Shortly after my husband and I moved into our house with its old garden, we invited the experts and academics over tell us what to do. Some would say that our backyard is Southern California’s oldest private Japanese garden, dating from 1916. Some would say that it isn’t; that by virtue of geography, topography, plant selection, and cultural anthropology, it can’t ever be Japanese. We were twisted into a fit by these and other debates about the right way to care for the place. Heaven forbid we make a fraudulent move when we were already paralyzed by ignorance from the get go!
You might not fall victim to this kind of dialectic. You might be able to sweep it aside with the simple observation that the Japanese garden originated in China and the Chinese garden originated as a Persian pleasure park, and that a garden is a garden no matter what you call it.
One day we stopped asking the experts. That was the day we got dirt under our fingernails.
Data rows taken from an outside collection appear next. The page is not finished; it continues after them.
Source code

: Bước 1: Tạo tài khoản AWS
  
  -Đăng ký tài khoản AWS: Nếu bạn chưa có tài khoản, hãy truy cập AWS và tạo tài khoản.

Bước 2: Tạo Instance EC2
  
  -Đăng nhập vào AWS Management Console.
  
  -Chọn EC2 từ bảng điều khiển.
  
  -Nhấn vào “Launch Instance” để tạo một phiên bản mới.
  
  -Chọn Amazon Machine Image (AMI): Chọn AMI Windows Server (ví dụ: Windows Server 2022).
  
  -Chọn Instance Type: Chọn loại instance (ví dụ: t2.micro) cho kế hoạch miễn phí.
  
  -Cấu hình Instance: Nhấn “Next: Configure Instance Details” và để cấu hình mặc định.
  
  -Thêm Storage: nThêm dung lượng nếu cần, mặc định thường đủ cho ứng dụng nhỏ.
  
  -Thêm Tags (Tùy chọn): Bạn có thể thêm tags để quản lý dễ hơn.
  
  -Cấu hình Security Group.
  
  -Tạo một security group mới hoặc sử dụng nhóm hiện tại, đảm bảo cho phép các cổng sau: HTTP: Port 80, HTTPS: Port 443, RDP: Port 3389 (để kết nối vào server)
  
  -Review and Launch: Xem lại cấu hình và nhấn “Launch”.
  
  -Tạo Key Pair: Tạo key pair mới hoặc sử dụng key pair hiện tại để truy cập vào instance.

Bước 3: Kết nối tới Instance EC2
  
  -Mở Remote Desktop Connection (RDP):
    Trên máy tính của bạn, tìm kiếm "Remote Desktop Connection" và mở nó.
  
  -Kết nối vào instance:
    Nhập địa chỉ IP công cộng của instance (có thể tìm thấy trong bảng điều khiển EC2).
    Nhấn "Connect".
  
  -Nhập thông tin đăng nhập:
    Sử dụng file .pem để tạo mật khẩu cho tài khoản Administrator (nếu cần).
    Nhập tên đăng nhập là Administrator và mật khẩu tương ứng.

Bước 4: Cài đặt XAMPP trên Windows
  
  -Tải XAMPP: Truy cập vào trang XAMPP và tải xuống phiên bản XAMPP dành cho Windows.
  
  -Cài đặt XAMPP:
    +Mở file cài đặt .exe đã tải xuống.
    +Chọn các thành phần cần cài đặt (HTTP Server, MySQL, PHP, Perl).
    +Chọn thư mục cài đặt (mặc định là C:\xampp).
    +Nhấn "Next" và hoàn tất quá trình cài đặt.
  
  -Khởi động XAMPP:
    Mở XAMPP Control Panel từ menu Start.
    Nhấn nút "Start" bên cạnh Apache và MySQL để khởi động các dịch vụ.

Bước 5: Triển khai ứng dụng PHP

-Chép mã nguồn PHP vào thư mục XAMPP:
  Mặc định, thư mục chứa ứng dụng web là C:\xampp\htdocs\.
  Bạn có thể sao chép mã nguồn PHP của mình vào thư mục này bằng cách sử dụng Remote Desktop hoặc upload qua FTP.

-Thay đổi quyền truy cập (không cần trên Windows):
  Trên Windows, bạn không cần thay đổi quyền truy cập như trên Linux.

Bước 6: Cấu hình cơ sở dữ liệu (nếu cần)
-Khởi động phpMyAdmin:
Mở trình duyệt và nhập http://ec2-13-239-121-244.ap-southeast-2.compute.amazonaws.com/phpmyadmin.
Conventional wisdom holds that our garden isn’t the real thing, but try telling that to the pine tree.
This story comes to mind when I see folks questioning the authenticity of American Buddhism: the form, the style, the language and the cultural relevance — even suggesting it hasn’t yet materialized. Practice is practice. Debates, however, are debates.
All this talk makes me want to go outside and pull weeds. In gardening as in Buddhism, you can’t have too much dirt under your fingernails.